Fassbinder Film Fest: Veronika Voss


1982 penultimate Fassbinder film

Rating: 16/20

Plot: Robert, a sports journalist, meets the titular actress whose fame has disappeared as her career has fallen apart. Despite being in a relationship, he sleeps with Voss, but she starts acting wacky. Robert discovers that she's hooked on morphine provided by a sketchy doctor and tries to get to the bottom of things. And he has to replace a vase.

Another uplifting drama from Fassbinder, but this one couldn't look any more different than The Merchant of Four Seasons. Whereas the other Fassbinder movies I've seen have these lurid 70's colors, this one is in black and white. And it's that sort of oily black and white. The movie's gorgeous, but it's gorgeous in a bleak way. I'm not sure I've seen whites look whiter or blacks look blacker than here, and there's also a lot of weird things going on with some of the framing, the angles, and especially the light. Candlelight, artificial light, and most bizarrely (and anachronistically, I believe, although I'm not an expert on them) a disco ball cast light that bleeds, all these fuzzy splotches of light. The washed-out quality almost looks amateurish at times, and if it wasn't for an earlier bit of dialogue where Voss talks about people having light and dark parts, I might have thought it was meaningless. Anyway, the film's got a great visual style, one that doesn't quite seem like it belongs in the 1980s and one that doesn't fit in with those other Fassbinder movies I've seen.

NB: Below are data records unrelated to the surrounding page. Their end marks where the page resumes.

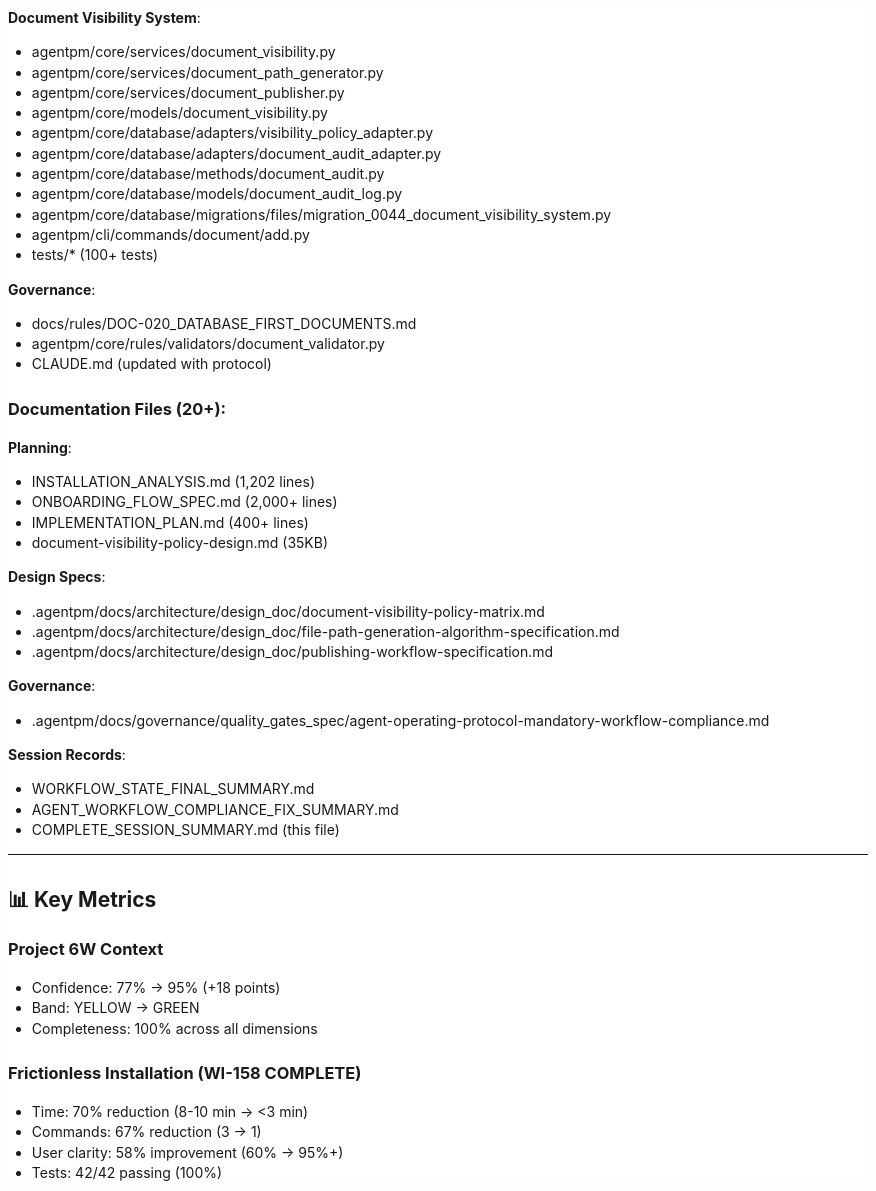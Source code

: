 **Document Visibility System**:
- agentpm/core/services/document_visibility.py
- agentpm/core/services/document_path_generator.py
- agentpm/core/services/document_publisher.py
- agentpm/core/models/document_visibility.py
- agentpm/core/database/adapters/visibility_policy_adapter.py
- agentpm/core/database/adapters/document_audit_adapter.py
- agentpm/core/database/methods/document_audit.py
- agentpm/core/database/models/document_audit_log.py
- agentpm/core/database/migrations/files/migration_0044_document_visibility_system.py
- agentpm/cli/commands/document/add.py
- tests/* (100+ tests)

**Governance**:
- docs/rules/DOC-020_DATABASE_FIRST_DOCUMENTS.md
- agentpm/core/rules/validators/document_validator.py
- CLAUDE.md (updated with protocol)

### Documentation Files (20+):
**Planning**:
- INSTALLATION_ANALYSIS.md (1,202 lines)
- ONBOARDING_FLOW_SPEC.md (2,000+ lines)
- IMPLEMENTATION_PLAN.md (400+ lines)
- document-visibility-policy-design.md (35KB)

**Design Specs**:
- .agentpm/docs/architecture/design_doc/document-visibility-policy-matrix.md
- .agentpm/docs/architecture/design_doc/file-path-generation-algorithm-specification.md
- .agentpm/docs/architecture/design_doc/publishing-workflow-specification.md

**Governance**:
- .agentpm/docs/governance/quality_gates_spec/agent-operating-protocol-mandatory-workflow-compliance.md

**Session Records**:
- WORKFLOW_STATE_FINAL_SUMMARY.md
- AGENT_WORKFLOW_COMPLIANCE_FIX_SUMMARY.md
- COMPLETE_SESSION_SUMMARY.md (this file)

---

## 📊 Key Metrics

### Project 6W Context
- Confidence: 77% → 95% (+18 points)
- Band: YELLOW → GREEN
- Completeness: 100% across all dimensions

### Frictionless Installation (WI-158 COMPLETE)
- Time: 70% reduction (8-10 min → <3 min)
- Commands: 67% reduction (3 → 1)
- User clarity: 58% improvement (60% → 95%+)
- Tests: 42/42 passing (100%)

Rosel Zech is the actress who plays the lead role, and it's a really interesting performance. There are times when she overcooks, another thing that makes this film seem out of time, but the melodrama kind of fits with the character and her profession. With a character like Voss, it's important that the viewer is a little confused about what's real and what's pretend, and until the morphine is introduced, you really don't know. Zech moans and screeches like a female Nicolas Cage, and she's got just the right amount of attractiveness and craziness to make the character work.

She also gets a nice musical moment where she sings "Memories Are Made of This" during one of a few feverish dream sequences. Well, she sort of sings it. The music in this is very strange actually. There are several, also anachronistically, all these country songs that don't really seem to fit with the time period or even really what's going on in the scene. Lee Hazelwood? Not sure why Lee Hazelwood songs would have been playing in mid-50's Germany, but who am I to question Fassbinder? Actually, I'm not allowed to criticize the guy during the Fassbinder Film Fest. That would just be rude.

I'm not 100% sure what this movie's about but suspect it's allegorical. The characters--the love-struck sports reporter, the actress whose popularity is waning, the malicious Dr. Katz, Robert's girlfriend, an elderly couple--all feel like they could represent pieces of a post-war Germany, like they were symbols almost as much as they were characters, but I don't have nearly enough background to piece all that together. The movie has the feel of a darker Sunset Boulevard. It's definitely recommended because of the cinematography, the gripping performance, and the general weirdness of the storytelling.